If you’re working with online content marketing to grow your business and you haven’t got a podcast yet, get one! Especially if you’re a consultant or solo entrepreneur.
Seriously, I can’t think of a better way to really connect with customers and prospects and show your skills as a thought-leader, coach, or service provider than with a podcast.
One year down the line after starting my own podcast it’s become the biggest source of lead generation for my business.
Sure, all the other “traditional” online strategies work: I run a business blog, I’m active on Twitter, post videos from time to time and try and keep up with Google+ and Facebook. It’s the podcast, though, that people seem to connect with as they tell me it helps them really get to know me.
I realized the potential of audio after posting a short tryout podcast on my site over a year ago. Although the sound quality wasn’t great, and I wouldn’t listen to it now (!), within 24 hours I’d secured two major speaking gigs on the back of it.
I ask every customer how they found me and both clients explained that they’d been convinced about my suitability for the job by my podcast.
As a former university lecturer I was used to getting asked to speak at conferences and business events, but no one had ever contacted me about this through my site even though I regularly made it clear on the site I was available for speaking. So this was a first and a great example of that old adage: show, don’t tell!
After doing some research about what I really needed to produce a quality podcast, I launched a show which is currently up to episode 32.
Very quickly it enabled me to quadruple my speaking and coaching rates, get invited to speak speak abroad, and more importantly it’s helped build new relationships that are continuing to grow my business.
So Can Anyone Do This?
Sure. The entry level to podcasting isn’t huge. Essentially all you need is a computer, free editing software and a USB mic. My own approach is slightly more advanced (mixer, digital recorder, dynamic mic and Adobe Audition) but that’s purely because I’m an audio snob. My wife says I’m trying to be the BBC !
Editing audio takes a bit of know-how, but it’s nothing you can’t learn to do if you apply yourself. There are stacks of resources out there, particularly on YouTube, and if you’re really struggling or in a rush you can always hire a consultant.

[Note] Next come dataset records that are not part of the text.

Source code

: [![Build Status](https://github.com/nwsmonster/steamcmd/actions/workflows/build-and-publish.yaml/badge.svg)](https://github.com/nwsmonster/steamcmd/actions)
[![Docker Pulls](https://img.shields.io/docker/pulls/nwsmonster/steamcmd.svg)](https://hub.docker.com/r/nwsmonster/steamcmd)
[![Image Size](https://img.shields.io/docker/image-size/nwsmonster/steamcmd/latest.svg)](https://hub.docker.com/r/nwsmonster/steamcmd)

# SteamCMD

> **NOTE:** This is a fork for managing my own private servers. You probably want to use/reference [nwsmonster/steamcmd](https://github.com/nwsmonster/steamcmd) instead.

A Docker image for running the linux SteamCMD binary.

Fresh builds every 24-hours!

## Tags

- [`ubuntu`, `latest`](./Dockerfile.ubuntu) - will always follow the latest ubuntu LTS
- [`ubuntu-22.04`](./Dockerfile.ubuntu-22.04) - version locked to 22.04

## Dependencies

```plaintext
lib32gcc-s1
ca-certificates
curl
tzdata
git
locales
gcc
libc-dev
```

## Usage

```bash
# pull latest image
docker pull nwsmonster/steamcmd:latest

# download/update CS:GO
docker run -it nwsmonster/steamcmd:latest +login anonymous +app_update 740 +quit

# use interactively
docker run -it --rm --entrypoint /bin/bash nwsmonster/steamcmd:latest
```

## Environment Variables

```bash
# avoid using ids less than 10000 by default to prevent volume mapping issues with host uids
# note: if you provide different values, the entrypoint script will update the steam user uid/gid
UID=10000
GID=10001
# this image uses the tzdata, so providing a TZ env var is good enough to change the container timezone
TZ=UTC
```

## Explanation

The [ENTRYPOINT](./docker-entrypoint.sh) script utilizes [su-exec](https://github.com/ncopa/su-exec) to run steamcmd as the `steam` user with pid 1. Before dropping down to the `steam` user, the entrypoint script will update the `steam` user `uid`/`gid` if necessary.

My Top 7 Tips to Podcasting Success
Whilst there are never any guarantees, and many podcasters never get past episode seven, here’s what I think you could do to open up another successful source of lead generation for your business:
Tip #1: Define the niche for your show with your title
- The Improve Your Golf Swing Podcast
- French in 5 Minutes a Day
- Beat the Tax Man Podcast
These in turn could generate leads for a golf coach, language teacher or accountant selling a range of products and services such as: consulting, coaching, and digital training products, etc
Tip #2: Keep your show under 20 minutes
People don’t have much of an attention span. Short and snappy advice works best. According to the boffins, the average commute to work is 18 minutes in the US. Ideal time for listening to a podcast!
Tip #3: Write good show notes
Scripting your show word for word makes you sound unnatural. But too many umms and arhs can drive a listener crazy.
If you have clear show notes, say, in the form of bulleted points to cover you’ll stay on topic, won’t struggle for something to say, and won’t scare away your listener.
Tip #4: Record your show at -12 to – 6 DB, then raise it to -1 DB in your software prior to release
Trust me. This is what you need to do to stop your sound from spiking and distorting.
Tip #5: Interview experts in your field
Talking to others is easier than talking by yourself. And interviews are a great way of bringing news, information and a new perspective to your audience. It will also help more people find you as interviewees will spread the word about your show.
Tip #6: Invest in great art work
Your goal is to get people to subscribe to your podcast, primarily from iTunes. That way they keep up to date with every new show you release. Great art work gets you seen in iTunes. No doubt about it. And remember: it should be 600 x 600 pixels to look great on every device.
Tip #7: Promote your podcast as part of your integrated marketing strategy
I talk about my podcast on Twitter, make it visible on my blog, occasionally export a show to YouTube, and post links on Facebook. By hook or by crook people find out about the show and with that the audience grows and in turn my business grows.
So although the audience for podcasts might be smaller than the number of Twitter followers you have or visitors to your blog, a podcast can generate more qualified leads because regular listeners come to see you as the go-to expert in your field, which is never a bad thing.
So take my advice: go start a podcast or two!